DESCRIPTION OF THE TASK:
Write only how many lines in this data include "wrote".

DATASET EXCERPTS:

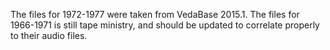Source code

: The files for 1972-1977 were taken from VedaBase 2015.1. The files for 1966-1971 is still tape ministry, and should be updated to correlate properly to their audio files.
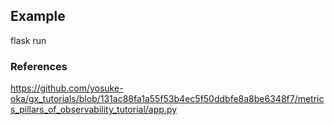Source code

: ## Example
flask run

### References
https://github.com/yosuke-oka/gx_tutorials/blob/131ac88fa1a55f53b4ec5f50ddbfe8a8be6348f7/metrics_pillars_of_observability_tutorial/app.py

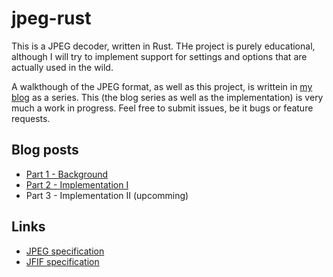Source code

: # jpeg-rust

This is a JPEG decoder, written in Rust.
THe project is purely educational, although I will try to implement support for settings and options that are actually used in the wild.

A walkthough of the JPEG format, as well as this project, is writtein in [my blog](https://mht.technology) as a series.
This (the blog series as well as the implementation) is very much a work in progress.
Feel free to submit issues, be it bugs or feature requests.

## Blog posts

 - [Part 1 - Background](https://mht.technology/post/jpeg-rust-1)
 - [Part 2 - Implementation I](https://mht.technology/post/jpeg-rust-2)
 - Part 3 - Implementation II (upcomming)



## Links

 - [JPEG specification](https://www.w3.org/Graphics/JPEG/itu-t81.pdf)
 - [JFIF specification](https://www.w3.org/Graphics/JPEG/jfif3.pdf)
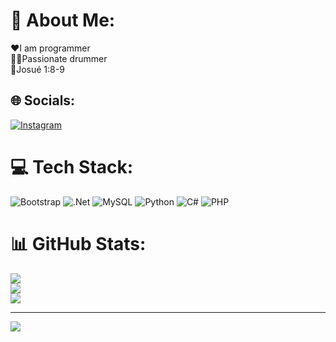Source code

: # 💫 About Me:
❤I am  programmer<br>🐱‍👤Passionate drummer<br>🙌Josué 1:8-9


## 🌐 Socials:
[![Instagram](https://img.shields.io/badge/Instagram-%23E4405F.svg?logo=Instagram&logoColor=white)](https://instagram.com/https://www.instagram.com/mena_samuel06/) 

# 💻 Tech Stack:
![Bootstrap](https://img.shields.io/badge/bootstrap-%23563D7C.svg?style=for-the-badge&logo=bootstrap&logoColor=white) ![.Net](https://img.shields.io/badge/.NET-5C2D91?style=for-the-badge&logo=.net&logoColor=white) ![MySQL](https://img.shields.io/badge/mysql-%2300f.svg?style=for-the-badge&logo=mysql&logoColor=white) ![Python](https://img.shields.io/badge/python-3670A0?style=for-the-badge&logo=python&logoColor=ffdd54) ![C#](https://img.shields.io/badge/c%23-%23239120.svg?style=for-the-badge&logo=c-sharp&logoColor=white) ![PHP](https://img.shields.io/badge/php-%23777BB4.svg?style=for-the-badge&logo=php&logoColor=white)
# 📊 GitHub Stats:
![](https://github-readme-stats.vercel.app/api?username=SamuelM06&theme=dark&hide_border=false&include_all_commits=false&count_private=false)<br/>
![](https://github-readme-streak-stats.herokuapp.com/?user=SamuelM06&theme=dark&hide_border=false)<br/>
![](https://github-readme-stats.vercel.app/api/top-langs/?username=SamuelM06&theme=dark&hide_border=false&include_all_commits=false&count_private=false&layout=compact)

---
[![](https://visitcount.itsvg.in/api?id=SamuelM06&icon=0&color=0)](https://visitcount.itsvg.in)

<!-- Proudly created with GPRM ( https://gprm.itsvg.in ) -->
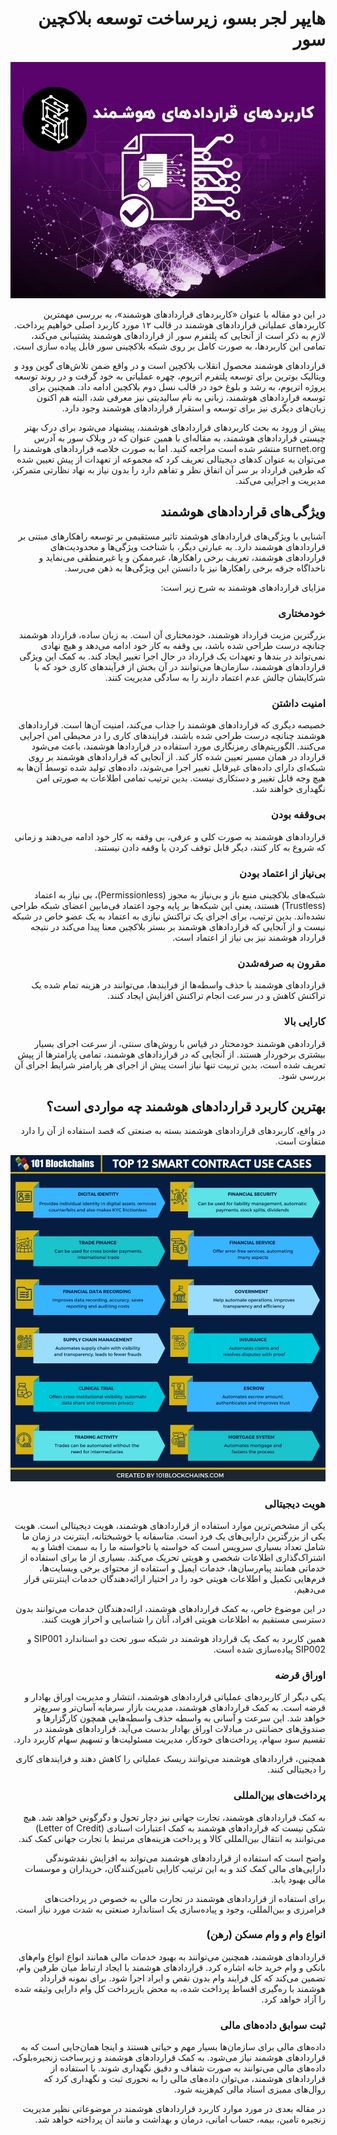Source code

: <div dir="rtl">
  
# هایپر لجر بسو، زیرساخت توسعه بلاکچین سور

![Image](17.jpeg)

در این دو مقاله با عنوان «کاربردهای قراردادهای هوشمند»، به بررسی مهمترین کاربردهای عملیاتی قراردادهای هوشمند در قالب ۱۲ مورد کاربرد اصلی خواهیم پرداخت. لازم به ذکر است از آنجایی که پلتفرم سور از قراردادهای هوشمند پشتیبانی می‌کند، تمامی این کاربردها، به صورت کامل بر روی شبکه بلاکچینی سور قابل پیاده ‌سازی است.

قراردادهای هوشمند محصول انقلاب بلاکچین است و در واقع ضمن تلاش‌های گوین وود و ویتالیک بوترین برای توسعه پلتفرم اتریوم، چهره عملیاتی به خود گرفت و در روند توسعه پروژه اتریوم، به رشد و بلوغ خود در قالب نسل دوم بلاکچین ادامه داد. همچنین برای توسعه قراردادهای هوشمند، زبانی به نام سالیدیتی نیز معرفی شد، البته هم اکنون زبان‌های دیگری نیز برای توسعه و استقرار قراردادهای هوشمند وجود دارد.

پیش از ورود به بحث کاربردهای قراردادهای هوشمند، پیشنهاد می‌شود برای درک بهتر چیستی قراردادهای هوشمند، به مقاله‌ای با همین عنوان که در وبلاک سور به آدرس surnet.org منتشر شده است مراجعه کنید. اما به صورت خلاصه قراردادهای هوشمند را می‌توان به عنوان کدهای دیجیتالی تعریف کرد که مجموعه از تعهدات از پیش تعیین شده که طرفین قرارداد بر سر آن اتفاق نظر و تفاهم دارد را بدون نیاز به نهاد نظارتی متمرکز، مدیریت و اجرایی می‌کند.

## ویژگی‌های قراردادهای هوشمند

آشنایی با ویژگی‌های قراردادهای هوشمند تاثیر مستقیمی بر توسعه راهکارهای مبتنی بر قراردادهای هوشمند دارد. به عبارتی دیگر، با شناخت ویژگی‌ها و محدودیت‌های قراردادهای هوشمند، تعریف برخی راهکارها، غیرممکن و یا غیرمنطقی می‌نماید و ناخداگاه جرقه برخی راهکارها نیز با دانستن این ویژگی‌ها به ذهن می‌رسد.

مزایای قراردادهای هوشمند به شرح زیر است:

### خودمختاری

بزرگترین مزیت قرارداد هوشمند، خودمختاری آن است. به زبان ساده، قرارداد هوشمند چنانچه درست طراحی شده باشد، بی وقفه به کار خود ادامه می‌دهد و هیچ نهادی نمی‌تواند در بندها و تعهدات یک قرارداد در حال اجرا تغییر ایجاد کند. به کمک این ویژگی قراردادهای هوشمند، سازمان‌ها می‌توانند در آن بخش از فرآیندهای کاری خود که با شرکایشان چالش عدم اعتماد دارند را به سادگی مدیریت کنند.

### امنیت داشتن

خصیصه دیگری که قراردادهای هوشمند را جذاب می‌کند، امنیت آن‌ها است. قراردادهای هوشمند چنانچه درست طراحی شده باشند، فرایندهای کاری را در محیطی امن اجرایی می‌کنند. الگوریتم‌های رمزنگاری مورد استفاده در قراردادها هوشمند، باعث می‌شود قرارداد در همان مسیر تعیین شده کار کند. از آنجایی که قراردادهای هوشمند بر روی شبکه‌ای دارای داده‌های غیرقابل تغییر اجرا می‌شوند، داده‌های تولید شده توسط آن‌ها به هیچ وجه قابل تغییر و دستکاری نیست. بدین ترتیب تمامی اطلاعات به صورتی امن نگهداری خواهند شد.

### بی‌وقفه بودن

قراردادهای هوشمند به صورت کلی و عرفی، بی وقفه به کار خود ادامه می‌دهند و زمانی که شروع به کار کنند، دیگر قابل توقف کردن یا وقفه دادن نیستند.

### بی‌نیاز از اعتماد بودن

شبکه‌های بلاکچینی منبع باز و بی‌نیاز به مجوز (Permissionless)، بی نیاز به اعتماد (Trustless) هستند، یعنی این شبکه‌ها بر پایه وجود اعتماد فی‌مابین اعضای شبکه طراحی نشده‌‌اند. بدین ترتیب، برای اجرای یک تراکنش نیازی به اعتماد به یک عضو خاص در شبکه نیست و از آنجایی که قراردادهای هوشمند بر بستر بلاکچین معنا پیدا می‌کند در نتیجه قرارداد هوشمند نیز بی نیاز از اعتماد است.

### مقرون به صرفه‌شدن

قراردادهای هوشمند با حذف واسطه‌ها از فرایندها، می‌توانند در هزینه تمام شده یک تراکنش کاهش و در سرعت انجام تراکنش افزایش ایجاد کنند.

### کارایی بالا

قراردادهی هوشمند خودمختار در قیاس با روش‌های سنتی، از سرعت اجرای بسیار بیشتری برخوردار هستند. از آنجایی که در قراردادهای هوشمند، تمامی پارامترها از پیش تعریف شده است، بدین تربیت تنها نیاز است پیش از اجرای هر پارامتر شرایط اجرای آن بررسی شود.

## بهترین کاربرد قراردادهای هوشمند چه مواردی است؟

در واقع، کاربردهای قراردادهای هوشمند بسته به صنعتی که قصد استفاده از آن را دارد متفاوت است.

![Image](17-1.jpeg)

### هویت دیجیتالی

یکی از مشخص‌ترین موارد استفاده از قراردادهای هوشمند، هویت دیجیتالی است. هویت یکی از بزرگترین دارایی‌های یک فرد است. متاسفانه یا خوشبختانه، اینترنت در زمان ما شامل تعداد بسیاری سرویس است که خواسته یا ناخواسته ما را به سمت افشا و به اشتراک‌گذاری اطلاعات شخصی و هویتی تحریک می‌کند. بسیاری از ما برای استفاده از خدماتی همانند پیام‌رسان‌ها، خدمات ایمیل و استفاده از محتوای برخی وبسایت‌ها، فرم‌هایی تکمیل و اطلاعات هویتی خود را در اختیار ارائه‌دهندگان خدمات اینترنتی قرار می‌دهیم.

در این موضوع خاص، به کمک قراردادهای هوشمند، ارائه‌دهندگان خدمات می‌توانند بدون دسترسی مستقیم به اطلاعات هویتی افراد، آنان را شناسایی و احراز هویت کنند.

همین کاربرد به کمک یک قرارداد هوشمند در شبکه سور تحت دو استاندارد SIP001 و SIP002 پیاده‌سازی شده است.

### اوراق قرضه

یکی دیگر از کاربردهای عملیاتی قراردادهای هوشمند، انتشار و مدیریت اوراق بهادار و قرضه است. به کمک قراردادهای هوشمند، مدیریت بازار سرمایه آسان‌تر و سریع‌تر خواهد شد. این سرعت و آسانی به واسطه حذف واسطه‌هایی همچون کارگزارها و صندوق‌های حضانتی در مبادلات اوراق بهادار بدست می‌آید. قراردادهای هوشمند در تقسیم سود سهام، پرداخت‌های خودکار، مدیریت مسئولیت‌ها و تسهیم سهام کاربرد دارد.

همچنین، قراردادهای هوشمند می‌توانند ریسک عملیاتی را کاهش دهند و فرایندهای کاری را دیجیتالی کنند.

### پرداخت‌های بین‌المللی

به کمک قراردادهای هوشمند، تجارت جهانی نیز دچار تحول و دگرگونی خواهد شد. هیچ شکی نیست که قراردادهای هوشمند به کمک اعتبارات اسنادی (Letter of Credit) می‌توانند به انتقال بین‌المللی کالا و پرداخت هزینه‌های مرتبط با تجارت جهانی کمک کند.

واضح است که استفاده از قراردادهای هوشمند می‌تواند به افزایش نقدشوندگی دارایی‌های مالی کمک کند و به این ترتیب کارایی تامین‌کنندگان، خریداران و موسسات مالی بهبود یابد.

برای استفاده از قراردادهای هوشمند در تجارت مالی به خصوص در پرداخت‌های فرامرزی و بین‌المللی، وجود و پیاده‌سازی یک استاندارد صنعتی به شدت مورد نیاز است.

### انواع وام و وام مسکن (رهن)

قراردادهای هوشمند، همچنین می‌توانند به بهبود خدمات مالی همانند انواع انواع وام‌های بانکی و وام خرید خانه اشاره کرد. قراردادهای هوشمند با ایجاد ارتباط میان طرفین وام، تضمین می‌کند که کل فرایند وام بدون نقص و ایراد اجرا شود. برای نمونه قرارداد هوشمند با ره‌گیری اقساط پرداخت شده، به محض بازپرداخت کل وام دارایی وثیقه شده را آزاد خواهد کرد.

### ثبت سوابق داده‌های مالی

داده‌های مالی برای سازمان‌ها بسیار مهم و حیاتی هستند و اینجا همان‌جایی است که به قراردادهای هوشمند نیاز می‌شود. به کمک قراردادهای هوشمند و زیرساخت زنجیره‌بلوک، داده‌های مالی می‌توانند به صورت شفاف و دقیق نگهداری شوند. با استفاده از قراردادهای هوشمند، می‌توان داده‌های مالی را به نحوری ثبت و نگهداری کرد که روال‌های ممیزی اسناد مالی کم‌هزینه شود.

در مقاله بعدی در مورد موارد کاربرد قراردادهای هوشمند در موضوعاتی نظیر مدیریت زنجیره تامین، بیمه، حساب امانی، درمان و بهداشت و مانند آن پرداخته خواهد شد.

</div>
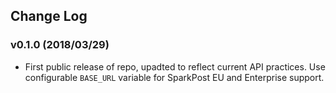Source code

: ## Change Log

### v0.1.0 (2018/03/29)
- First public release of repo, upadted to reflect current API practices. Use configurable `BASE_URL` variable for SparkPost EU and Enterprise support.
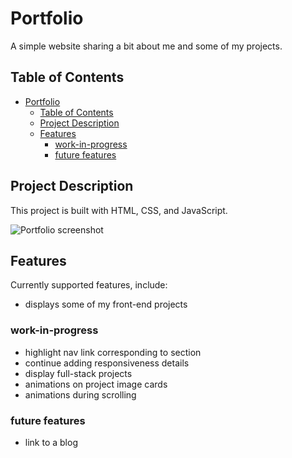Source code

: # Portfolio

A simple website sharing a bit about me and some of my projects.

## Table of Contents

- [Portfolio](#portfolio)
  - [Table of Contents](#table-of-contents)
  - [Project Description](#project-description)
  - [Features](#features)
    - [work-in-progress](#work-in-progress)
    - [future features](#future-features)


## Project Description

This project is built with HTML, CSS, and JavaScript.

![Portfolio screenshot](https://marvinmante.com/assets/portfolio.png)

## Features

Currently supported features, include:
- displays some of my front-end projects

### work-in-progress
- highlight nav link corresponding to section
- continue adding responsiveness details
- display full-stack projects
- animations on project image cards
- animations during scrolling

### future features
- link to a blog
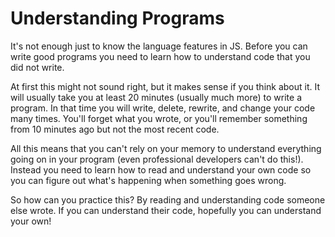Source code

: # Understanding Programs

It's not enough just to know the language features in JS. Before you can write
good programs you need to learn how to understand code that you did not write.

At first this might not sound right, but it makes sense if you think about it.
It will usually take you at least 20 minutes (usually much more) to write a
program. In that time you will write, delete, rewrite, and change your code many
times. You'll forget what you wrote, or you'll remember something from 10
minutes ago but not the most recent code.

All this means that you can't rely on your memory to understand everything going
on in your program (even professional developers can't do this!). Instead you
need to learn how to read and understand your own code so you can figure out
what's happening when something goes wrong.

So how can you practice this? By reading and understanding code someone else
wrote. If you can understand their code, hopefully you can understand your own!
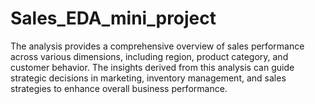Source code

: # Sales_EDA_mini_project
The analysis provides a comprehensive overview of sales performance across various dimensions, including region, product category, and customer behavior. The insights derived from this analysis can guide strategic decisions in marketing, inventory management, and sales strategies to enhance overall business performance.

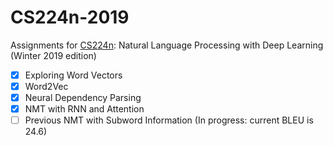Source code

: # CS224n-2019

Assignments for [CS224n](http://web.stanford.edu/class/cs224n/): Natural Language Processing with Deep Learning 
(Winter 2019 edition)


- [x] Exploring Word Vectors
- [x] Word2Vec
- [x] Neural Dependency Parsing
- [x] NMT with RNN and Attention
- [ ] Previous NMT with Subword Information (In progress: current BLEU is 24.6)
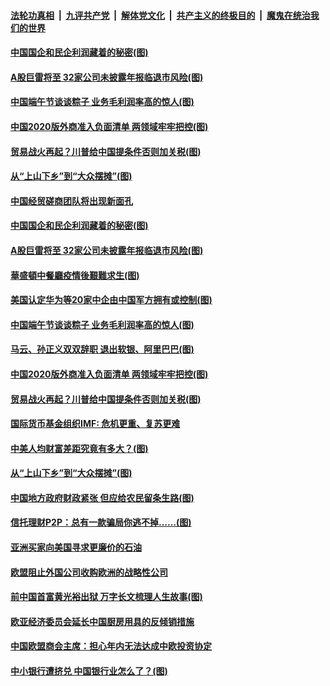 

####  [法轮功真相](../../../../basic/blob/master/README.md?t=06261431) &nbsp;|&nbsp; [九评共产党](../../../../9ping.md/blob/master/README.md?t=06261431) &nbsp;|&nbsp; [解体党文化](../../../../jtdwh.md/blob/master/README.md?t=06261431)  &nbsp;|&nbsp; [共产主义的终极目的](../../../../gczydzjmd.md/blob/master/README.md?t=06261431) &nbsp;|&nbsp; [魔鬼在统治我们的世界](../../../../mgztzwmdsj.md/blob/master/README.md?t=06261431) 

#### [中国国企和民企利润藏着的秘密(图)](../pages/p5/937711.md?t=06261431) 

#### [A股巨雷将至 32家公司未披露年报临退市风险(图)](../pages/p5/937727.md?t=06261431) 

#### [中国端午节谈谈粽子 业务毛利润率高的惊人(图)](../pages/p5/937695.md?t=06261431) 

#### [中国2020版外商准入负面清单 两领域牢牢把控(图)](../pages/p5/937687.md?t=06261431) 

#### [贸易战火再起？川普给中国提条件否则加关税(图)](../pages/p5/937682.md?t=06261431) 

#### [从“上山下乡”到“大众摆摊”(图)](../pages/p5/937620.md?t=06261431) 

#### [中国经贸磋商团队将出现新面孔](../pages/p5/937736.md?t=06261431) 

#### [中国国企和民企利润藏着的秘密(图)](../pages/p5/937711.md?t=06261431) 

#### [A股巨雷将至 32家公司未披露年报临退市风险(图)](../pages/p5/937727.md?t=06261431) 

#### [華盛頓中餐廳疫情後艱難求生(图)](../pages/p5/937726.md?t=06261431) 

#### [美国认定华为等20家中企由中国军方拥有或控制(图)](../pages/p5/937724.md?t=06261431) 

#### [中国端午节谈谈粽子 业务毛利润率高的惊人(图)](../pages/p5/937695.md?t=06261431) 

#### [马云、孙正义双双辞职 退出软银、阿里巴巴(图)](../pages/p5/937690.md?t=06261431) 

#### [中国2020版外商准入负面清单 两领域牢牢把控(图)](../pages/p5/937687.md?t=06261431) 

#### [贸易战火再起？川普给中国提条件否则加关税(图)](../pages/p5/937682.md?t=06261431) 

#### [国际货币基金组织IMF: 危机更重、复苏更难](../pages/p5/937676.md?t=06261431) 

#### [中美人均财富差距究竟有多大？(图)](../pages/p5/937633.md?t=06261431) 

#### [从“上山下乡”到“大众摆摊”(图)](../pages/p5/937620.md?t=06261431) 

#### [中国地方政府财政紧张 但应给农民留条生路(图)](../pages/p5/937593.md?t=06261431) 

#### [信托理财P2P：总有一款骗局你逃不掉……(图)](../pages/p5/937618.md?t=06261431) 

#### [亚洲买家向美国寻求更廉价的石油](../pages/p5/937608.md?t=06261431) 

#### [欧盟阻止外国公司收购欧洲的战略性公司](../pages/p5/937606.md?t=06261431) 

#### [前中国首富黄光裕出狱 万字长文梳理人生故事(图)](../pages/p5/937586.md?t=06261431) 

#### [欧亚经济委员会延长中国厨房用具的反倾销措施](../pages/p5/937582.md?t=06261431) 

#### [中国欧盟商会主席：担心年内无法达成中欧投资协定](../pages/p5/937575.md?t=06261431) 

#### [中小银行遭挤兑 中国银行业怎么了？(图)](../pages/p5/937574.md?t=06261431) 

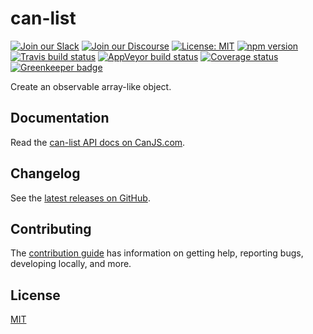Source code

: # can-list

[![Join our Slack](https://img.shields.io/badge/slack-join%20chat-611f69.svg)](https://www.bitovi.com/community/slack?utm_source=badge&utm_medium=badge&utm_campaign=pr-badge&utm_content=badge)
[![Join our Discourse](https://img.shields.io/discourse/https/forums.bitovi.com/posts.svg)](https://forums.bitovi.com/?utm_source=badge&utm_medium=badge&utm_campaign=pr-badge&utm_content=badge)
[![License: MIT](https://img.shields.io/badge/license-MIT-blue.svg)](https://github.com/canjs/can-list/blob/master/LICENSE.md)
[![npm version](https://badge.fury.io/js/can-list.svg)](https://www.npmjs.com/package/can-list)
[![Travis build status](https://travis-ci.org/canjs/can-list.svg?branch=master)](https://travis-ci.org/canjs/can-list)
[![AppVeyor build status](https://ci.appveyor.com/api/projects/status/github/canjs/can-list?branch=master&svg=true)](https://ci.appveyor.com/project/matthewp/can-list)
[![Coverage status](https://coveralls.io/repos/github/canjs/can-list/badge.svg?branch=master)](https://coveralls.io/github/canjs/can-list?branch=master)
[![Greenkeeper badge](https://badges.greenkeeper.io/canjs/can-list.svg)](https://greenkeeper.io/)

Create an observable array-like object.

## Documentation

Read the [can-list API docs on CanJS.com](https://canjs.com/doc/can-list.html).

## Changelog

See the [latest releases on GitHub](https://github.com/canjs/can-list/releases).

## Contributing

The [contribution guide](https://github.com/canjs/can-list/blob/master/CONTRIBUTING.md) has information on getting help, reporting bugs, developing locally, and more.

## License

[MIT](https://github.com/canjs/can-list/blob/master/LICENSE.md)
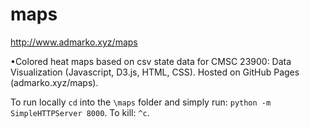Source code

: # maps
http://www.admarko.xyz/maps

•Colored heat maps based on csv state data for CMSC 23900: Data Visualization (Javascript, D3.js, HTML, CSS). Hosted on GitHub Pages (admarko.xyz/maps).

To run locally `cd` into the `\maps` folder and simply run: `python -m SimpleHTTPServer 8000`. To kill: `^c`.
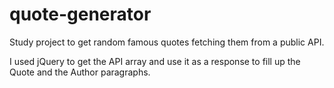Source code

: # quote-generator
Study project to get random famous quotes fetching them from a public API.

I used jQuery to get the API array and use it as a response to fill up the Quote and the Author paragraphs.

THE COMPLETED TASK:
2